MATERIAL FOR THE TASK
[Start of section]
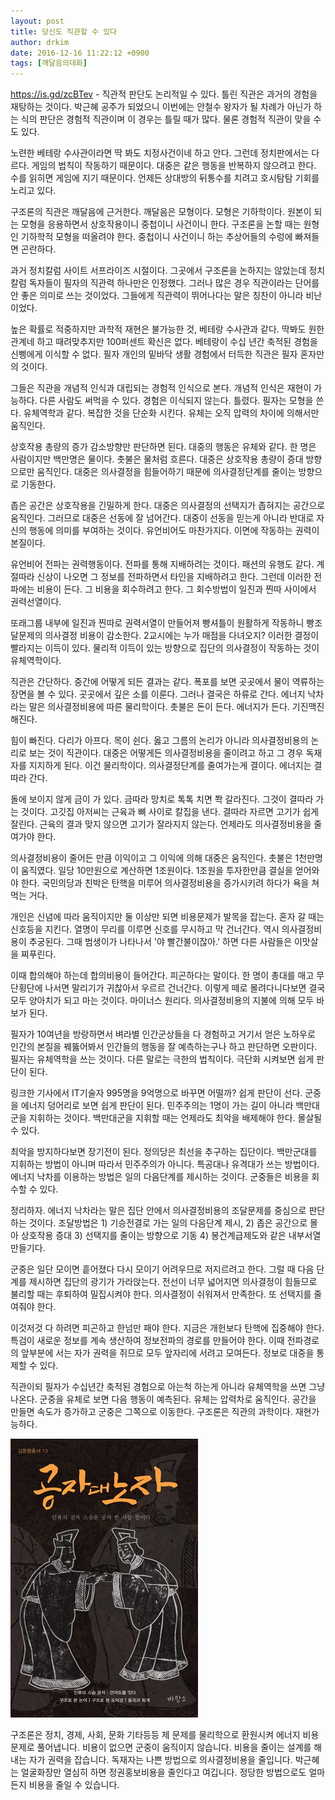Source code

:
 ```yaml
---
layout: post
title: 당신도 직관할 수 있다
author: drkim
date: 2016-12-16 11:22:12 +0900
tags: [깨달음의대화]
---
```

https://is.gd/zcBTev - 직관적 판단도 논리적일 수 있다. 틀린 직관은 과거의 경험을 재탕하는 것이다. 박근혜 공주가 되었으니 이번에는 안철수 왕자가 될 차례가 아닌가 하는 식의 판단은 경험적 직관이며 이 경우는 틀릴 때가 많다. 물론 경험적 직관이 맞을 수도 있다. 

  


노련한 베테랑 수사관이라면 딱 봐도 치정사건이네 하고 안다. 그런데 정치판에서는 다르다. 게임의 법칙이 작동하기 때문이다. 대중은 같은 행동을 반복하지 않으려고 한다. 수를 읽히면 게임에 지기 때문이다. 언제든 상대방의 뒤통수를 치려고 호시탐탐 기회를 노리고 있다. 

  


구조론의 직관은 깨달음에 근거한다. 깨달음은 모형이다. 모형은 기하학이다. 원본이 되는 모형을 응용하면서 상호작용이니 중첩이니 사건이니 한다. 구조론을 논할 때는 원형인 기하학적 모형을 떠올려야 한다. 중첩이니 사건이니 하는 추상어들의 수렁에 빠져들면 곤란하다. 

  


과거 정치칼럼 사이트 서프라이즈 시절이다. 그곳에서 구조론을 논하지는 않았는데 정치칼럼 독자들이 필자의 직관력 하나만은 인정했다. 그러나 많은 경우 직관이라는 단어를 안 좋은 의미로 쓰는 것이었다. 그들에게 직관력이 뛰어나다는 말은 칭찬이 아니라 비난이었다. 

  


높은 확률로 적중하지만 과학적 재현은 불가능한 것, 베테랑 수사관과 같다. 딱봐도 원한관계네 하고 때려맞추지만 100퍼센트 확신은 없다. 베테랑이 수십 년간 축적된 경험을 신삥에게 이식할 수 없다. 필자 개인의 밑바닥 생활 경험에서 터득한 직관은 필자 혼자만의 것이다. 

  


그들은 직관을 개념적 인식과 대립되는 경험적 인식으로 본다. 개념적 인식은 재현이 가능하다. 다른 사람도 써먹을 수 있다. 경험은 이식되지 않는다. 틀렸다. 필자는 모형을 쓴다. 유체역학과 같다. 복잡한 것을 단순화 시킨다. 유체는 오직 압력의 차이에 의해서만 움직인다. 

  


상호작용 총량의 증가 감소방향만 판단하면 된다. 대중의 행동은 유체와 같다. 한 명은 사람이지만 백만명은 물이다. 촛불은 물처럼 흐른다. 대중은 상호작용 총량이 증대 방향으로만 움직인다. 대중은 의사결정을 힘들어하기 때문에 의사결정단계를 줄이는 방향으로 기동한다. 

  


좁은 공간은 상호작용을 긴밀하게 한다. 대중은 의사결정의 선택지가 좁혀지는 공간으로 움직인다. 그러므로 대중은 선동에 잘 넘어간다. 대중이 선동을 믿는게 아니라 반대로 자신의 행동에 의미를 부여하는 것이다. 유언비어도 마찬가지다. 이면에 작동하는 권력이 본질이다. 

  


유언비어 전파는 권력행동이다. 전파를 통해 지배하려는 것이다. 패션의 유행도 같다. 계절따라 신상이 나오면 그 정보를 전파하면서 타인을 지배하려고 한다. 그런데 이러한 전파에는 비용이 든다. 그 비용을 회수하려고 한다. 그 회수방법이 일진과 찐따 사이에서 권력선열이다. 

  


또래그룹 내부에 일진과 찐따로 권력서열이 만들어져 빵셔틀이 원활하게 작동하니 빵조달문제의 의사결정 비용이 감소한다. 2교시에는 누가 매점을 다녀오지? 이러한 결정이 빨라지는 이득이 있다. 물리적 이득이 있는 방향으로 집단의 의사결정이 작동하는 것이 유체역학이다. 

  


직관은 간단하다. 중간에 어떻게 되든 결과는 같다. 폭포를 보면 곳곳에서 물이 역류하는 장면을 볼 수 있다. 곳곳에서 깊은 소를 이룬다. 그러나 결국은 하류로 간다. 에너지 낙차라는 말은 의사결정비용에 따른 물리학이다. 촛불은 돈이 든다. 에너지가 든다. 기진맥진해진다. 

  


힘이 빠진다. 다리가 아프다. 목이 쉰다. 옳고 그름의 논리가 아니라 의사결정비용의 논리로 보는 것이 직관이다. 대중은 어떻게든 의사결정비용을 줄이려고 하고 그 경우 독재자를 지지하게 된다. 이건 물리학이다. 의사결정단계를 줄여가는게 결이다. 에너지는 결따라 간다. 

  


돌에 보이지 않게 금이 가 있다. 금따라 망치로 톡톡 치면 쫙 갈라진다. 그것이 결따라 가는 것이다. 고깃집 아저씨는 근육과 뼈 사이로 칼집을 낸다. 결따라 자르면 고기가 쉽게 잘린다. 근육의 결과 맞지 않으면 고기가 잘라지지 않는다. 언제라도 의사결정비용을 줄여가야 한다. 

  


의사결정비용이 줄어든 만큼 이익이고 그 이익에 의해 대중은 움직인다. 촛불은 1천만명이 움직였다. 일당 10만원으로 계산하면 1조원이다. 1조원을 투자한만큼 결실을 얻어와야 한다. 국민의당과 친박은 탄핵을 미루어 의사결정비용을 증가시키려 하다가 욕을 쳐먹는 거다. 

  


개인은 신념에 따라 움직이지만 둘 이상만 되면 비용문제가 발목을 잡는다. 혼자 갈 때는 신호등을 지킨다. 열명이 무리를 이루면 신호를 무시하고 막 건너간다. 역시 의사결정비용이 추궁된다. 그때 범생이가 나타나서 '야 빨간불이잖아.' 하면 다른 사람들은 이맛살을 찌푸린다. 

  


이때 합의해야 하는데 합의비용이 들어간다. 피곤하다는 말이다. 한 명이 총대를 매고 무단횡단에 나서면 말리기가 귀찮아서 우르르 건너간다. 이렇게 떼로 몰려다니다보면 결국 모두 양아치가 되고 마는 것이다. 마이너스 원리다. 의사결정비용의 지불에 의해 모두 바보가 된다. 

  


필자가 10여년을 방랑하면서 벼라별 인간군상들을 다 경험하고 거기서 얻은 노하우로 인간의 본질을 꿰뚫어봐서 인간들의 행동을 잘 예측하는구나 하고 판단하면 오판이다. 필자는 유체역학을 쓰는 것이다. 다른 말로는 극한의 법칙이다. 극단화 시켜보면 쉽게 판단이 된다. 

  


링크한 기사에서 IT기술자 995명을 9억명으로 바꾸면 어떨까? 쉽게 판단이 선다. 군중을 에너지 덩어리로 보면 쉽게 판단이 된다. 민주주의는 1명이 가는 길이 아니라 백만대군을 지휘하는 것이다. 백만대군을 지휘할 때는 언제라도 최악을 배제해야 한다. 몰살될 수 있다. 

  


최악을 방지하다보면 장기전이 된다. 정의당은 최선을 추구하는 집단이다. 백만군대를 지휘하는 방법이 아니며 따라서 민주주의가 아니다. 특공대나 유격대가 쓰는 방법이다. 에너지 낙차를 이용하는 방법은 일의 다음단계를 제시하는 것이다. 군중들은 비용을 회수할 수 있다. 

  


정리하자. 에너지 낙차라는 말은 집단 안에서 의사결정비용의 조달문제를 중심으로 판단하는 것이다. 조달방법은 1) 기승전결로 가는 일의 다음단계 제시, 2) 좁은 공간으로 몰아 상호작용 증대 3) 선택지를 줄이는 방향으로 기동 4) 봉건계급제도와 같은 내부서열 만들기다. 

  


군중은 일단 모이면 흩어졌다 다시 모이기 어려우므로 저지르려고 한다. 그럴 때 다음 단계를 제시하면 집단의 광기가 가라앉는다. 전선이 너무 넓어지면 의사결정이 힘들므로 불리할 때는 후퇴하여 밀집시켜야 한다. 의사결정이 쉬워져서 만족한다. 또 선택지를 줄여줘야 한다. 

  


이것저것 다 하려면 피곤하고 한넘만 패야 한다. 지금은 개헌보다 탄핵에 집중해야 한다. 특검이 새로운 정보를 계속 생산하여 정보전파의 경로를 만들어야 한다. 이때 전파경로의 앞부분에 서는 자가 권력을 쥐므로 모두 앞자리에 서려고 모여든다. 정보로 대중을 통제할 수 있다. 

  


직관이되 필자가 수십년간 축적된 경험으로 아는척 하는게 아니라 유체역학을 쓰면 그냥 나온다. 군중을 유체로 보면 다음 행동이 예측된다. 유체는 압력차로 움직인다. 공간을 만들면 속도가 증가하고 군중은 그쪽으로 이동한다. 구조론은 직관의 과학이다. 재현가능하다. 

  


  



![](/files/attach/images/198/474/789/555.jpg)   


  


구조론은 정치, 경제, 사회, 문화 기타등등 제 문제를 물리학으로 환원시켜 에너지 비용문제로 풀어냅니다. 비용이 없으면 군중이 움직이지 않습니다. 비용을 줄이는 설계를 해내는 자가 권력을 잡습니다. 독재자는 나쁜 방법으로 의사결정비용을 줄입니다. 박근혜는 얼굴화장만 열심히 하면 정권홍보비용을 줄인다고 여깁니다. 정당한 방법으로도 얼마든지 비용을 줄일 수 있습니다.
[End of section]
AIM OF THE EXERCISE
Exactly reproduce the lines that run from the first line of the listing above to the line containing "과거 정치칼럼 사이트", including both; omit the pictures.

OUTPUT FOR THIS TASK
Source code

:
 ```yaml
---
layout: post
title: 당신도 직관할 수 있다
author: drkim
date: 2016-12-16 11:22:12 +0900
tags: [깨달음의대화]
---
```

https://is.gd/zcBTev - 직관적 판단도 논리적일 수 있다. 틀린 직관은 과거의 경험을 재탕하는 것이다. 박근혜 공주가 되었으니 이번에는 안철수 왕자가 될 차례가 아닌가 하는 식의 판단은 경험적 직관이며 이 경우는 틀릴 때가 많다. 물론 경험적 직관이 맞을 수도 있다. 

  


노련한 베테랑 수사관이라면 딱 봐도 치정사건이네 하고 안다. 그런데 정치판에서는 다르다. 게임의 법칙이 작동하기 때문이다. 대중은 같은 행동을 반복하지 않으려고 한다. 수를 읽히면 게임에 지기 때문이다. 언제든 상대방의 뒤통수를 치려고 호시탐탐 기회를 노리고 있다. 

  


구조론의 직관은 깨달음에 근거한다. 깨달음은 모형이다. 모형은 기하학이다. 원본이 되는 모형을 응용하면서 상호작용이니 중첩이니 사건이니 한다. 구조론을 논할 때는 원형인 기하학적 모형을 떠올려야 한다. 중첩이니 사건이니 하는 추상어들의 수렁에 빠져들면 곤란하다. 

  


과거 정치칼럼 사이트 서프라이즈 시절이다. 그곳에서 구조론을 논하지는 않았는데 정치칼럼 독자들이 필자의 직관력 하나만은 인정했다. 그러나 많은 경우 직관이라는 단어를 안 좋은 의미로 쓰는 것이었다. 그들에게 직관력이 뛰어나다는 말은 칭찬이 아니라 비난이었다. 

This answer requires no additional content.